アスタリスクのライブ。観客席最後尾で見ているプロデューサー。入り口前に立ち、ステージに対して半身で無表情に見つめる夏樹。歌っていた二人だが、ダンス中にぶつかり共に倒れてしまう。驚くプロデューサーと夏樹の顔。あせるみくと李衣菜、まずみくが立ち上がって歌い出し、続けて李衣菜もコーラスを合わせる。観客も動揺し、一部は曲の最後までサイリウムを振れないまま。ちゃんとステージに体を向けて立っている夏樹(表情は遠くて見えない)。
●6話に続いてステージの失敗を描いた土屋脚本になるわけですけれど、この場面は夏樹の描写でもある。ステージへと体の向きを変える、というのは11話のプロデューサーもやっていた心理表現です。この時に、アスタリスク本来のステージには無関心だった夏樹は何かを見たわけです。おそらくそれは“ロックはカッコよくなきゃ”的なスタイルの枠とは別の要素で。サイリウムを振るのをやめてしまう観客、という描写も15話・16話との対比としてうまい。ファンだからこそ、という面だってあるはずですから。ちょっと思ったのはこのステージ、前半でみくが言っていた「今度のライブでも、何か新しいことやってみよう?みくは、思い切ってセクシーなダンス・・・」を取り入れて、その結果の失敗でもあったんじゃないでしょうか。
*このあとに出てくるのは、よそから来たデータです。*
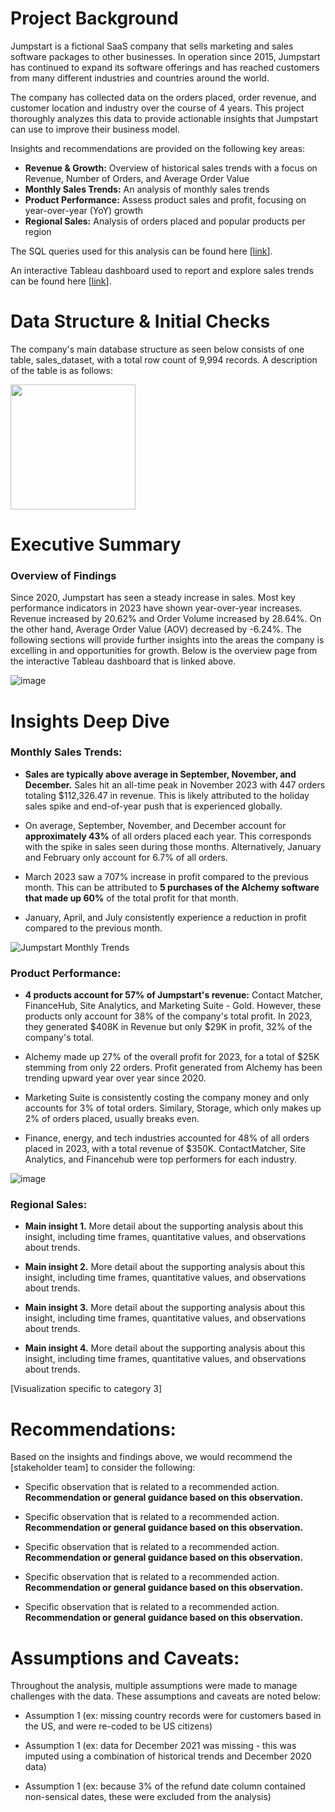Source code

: # Project Background
Jumpstart is a fictional SaaS company that sells marketing and sales software packages to other businesses. In operation since 2015, Jumpstart has continued to expand its software offerings and has reached customers from many different industries and countries around the world. 

The company has collected data on the orders placed, order revenue, and customer location and industry over the course of 4 years. This project thoroughly analyzes this data to provide actionable insights that Jumpstart can use to improve their business model.

Insights and recommendations are provided on the following key areas:

- **Revenue & Growth:** Overview of historical sales trends with a focus on Revenue, Number of Orders, and Average Order Value
- **Monthly Sales Trends:** An analysis of monthly sales trends
- **Product Performance:** Assess product sales and profit, focusing on year-over-year (YoY) growth
- **Regional Sales:** Analysis of orders placed and popular products per region

The SQL queries used for this analysis can be found here [[link](https://github.com/ashivercoding/JumpstartSalesProject/blob/main/Jumpstart%20SQL%20Analysis.sql)].

An interactive Tableau dashboard used to report and explore sales trends can be found here [[link](https://public.tableau.com/views/JumpstartSalesDashboards/Revenue?:language=en-US&:sid=&:redirect=auth&:display_count=n&:origin=viz_share_link)].



# Data Structure & Initial Checks

The company's main database structure as seen below consists of one table, sales_dataset, with a total row count of 9,994 records. A description of the table is as follows:

<img src = "https://github.com/user-attachments/assets/aaf62d0a-86e2-429a-8f60-ea709ce8d764" width=200 />




# Executive Summary

### Overview of Findings

Since 2020, Jumpstart has seen a steady increase in sales. Most key performance indicators in 2023 have shown year-over-year increases. Revenue increased by 20.62% and Order Volume increased by 28.64%. On the other hand, Average Order Value (AOV) decreased by -6.24%. The following sections will provide further insights into the areas the company is excelling in and opportunities for growth. Below is the overview page from the interactive Tableau dashboard that is linked above.



![image](https://github.com/user-attachments/assets/12811286-7fe1-4d56-a956-0bfc3c071cbc)




# Insights Deep Dive
### Monthly Sales Trends:

* **Sales are typically above average in September, November, and December.** Sales hit an all-time peak in November 2023 with 447 orders totaling $112,326.47 in revenue. This is likely attributed to the holiday sales spike and end-of-year push that is experienced globally.
  
* On average, September, November, and December account for **approximately 43%** of all orders placed each year. This corresponds with the spike in sales seen during those months. Alternatively, January and February only account for 6.7% of all orders.

* March 2023 saw a 707% increase in profit compared to the previous month. This can be attributed to **5 purchases of the Alchemy software that made up 60%** of the total profit for that month.
  
* January, April, and July consistently experience a reduction in profit compared to the previous month. 
  

![Jumpstart Monthly Trends](https://github.com/user-attachments/assets/ffc5c718-e398-413d-8ae1-ebbae21386df)



### Product Performance:

* **4 products account for 57% of Jumpstart's revenue:** Contact Matcher, FinanceHub, Site Analytics, and Marketing Suite - Gold. However, these products only account for 38% of the company's total profit. In 2023, they generated $408K in Revenue but only $29K in profit, 32% of the company's total.
  
* Alchemy made up 27% of the overall profit for 2023, for a total of $25K stemming from only 22 orders. Profit generated from Alchemy has been trending upward year over year since 2020.
  
* Marketing Suite is consistently costing the company money and only accounts for 3% of total orders. Similary, Storage, which only makes up 2% of orders placed, usually breaks even.
  
* Finance, energy, and tech industries accounted for 48% of all orders placed in 2023, with a total revenue of $350K. ContactMatcher, Site Analytics, and Financehub were top performers for each industry.

![image](https://github.com/user-attachments/assets/5f3930e0-57b7-49b6-9da4-ecfb17f7a4b7)



### Regional Sales:

* **Main insight 1.** More detail about the supporting analysis about this insight, including time frames, quantitative values, and observations about trends.
  
* **Main insight 2.** More detail about the supporting analysis about this insight, including time frames, quantitative values, and observations about trends.
  
* **Main insight 3.** More detail about the supporting analysis about this insight, including time frames, quantitative values, and observations about trends.
  
* **Main insight 4.** More detail about the supporting analysis about this insight, including time frames, quantitative values, and observations about trends.

[Visualization specific to category 3]




# Recommendations:

Based on the insights and findings above, we would recommend the [stakeholder team] to consider the following: 

* Specific observation that is related to a recommended action. **Recommendation or general guidance based on this observation.**
  
* Specific observation that is related to a recommended action. **Recommendation or general guidance based on this observation.**
  
* Specific observation that is related to a recommended action. **Recommendation or general guidance based on this observation.**
  
* Specific observation that is related to a recommended action. **Recommendation or general guidance based on this observation.**
  
* Specific observation that is related to a recommended action. **Recommendation or general guidance based on this observation.**
  


# Assumptions and Caveats:

Throughout the analysis, multiple assumptions were made to manage challenges with the data. These assumptions and caveats are noted below:

* Assumption 1 (ex: missing country records were for customers based in the US, and were re-coded to be US citizens)
  
* Assumption 1 (ex: data for December 2021 was missing - this was imputed using a combination of historical trends and December 2020 data)
  
* Assumption 1 (ex: because 3% of the refund date column contained non-sensical dates, these were excluded from the analysis)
●楽屋にて、李衣菜に頭を下げるみく。「本当にごめん!みくのせいで、ライブが台無しニャ。ごめん、李衣菜ちゃん!」苦笑気味にフォローしようとする李衣菜だが、それをさえぎって「よくない!!」と叫ぶみくに固まる。李衣菜はもっとロックをやりたいんだから本当は自分なんかより・・・と言い出すみくに、息を飲む李衣菜。「でも、だから、だからこそ、みくはもっともっと頑張らないといけないの。李衣菜ちゃんが迷わないように。このユニットでよかったって思えるように。みくが、頑張って最高のユニットにしなくちゃ・・・」。そんなみくを怒鳴り、さらに言いつのられると彼女の両肩をつかむ李衣菜。「いつも言ってるでしょ、自分がロックだと思ったらそれがロックなんだって。アスタリスクが、私にとってのロックなの!ユニットなんだから、一緒に頑張らなきゃダメじゃん・・・。そんな心配させる私こそ、パートナー失格だよね。ごめん」ドアの前で口元を固く結び、二人の会話を聞いている夏樹。前髪で表情は見えない。歩いてくるプロデューサー、夏樹を見て立ち止まる。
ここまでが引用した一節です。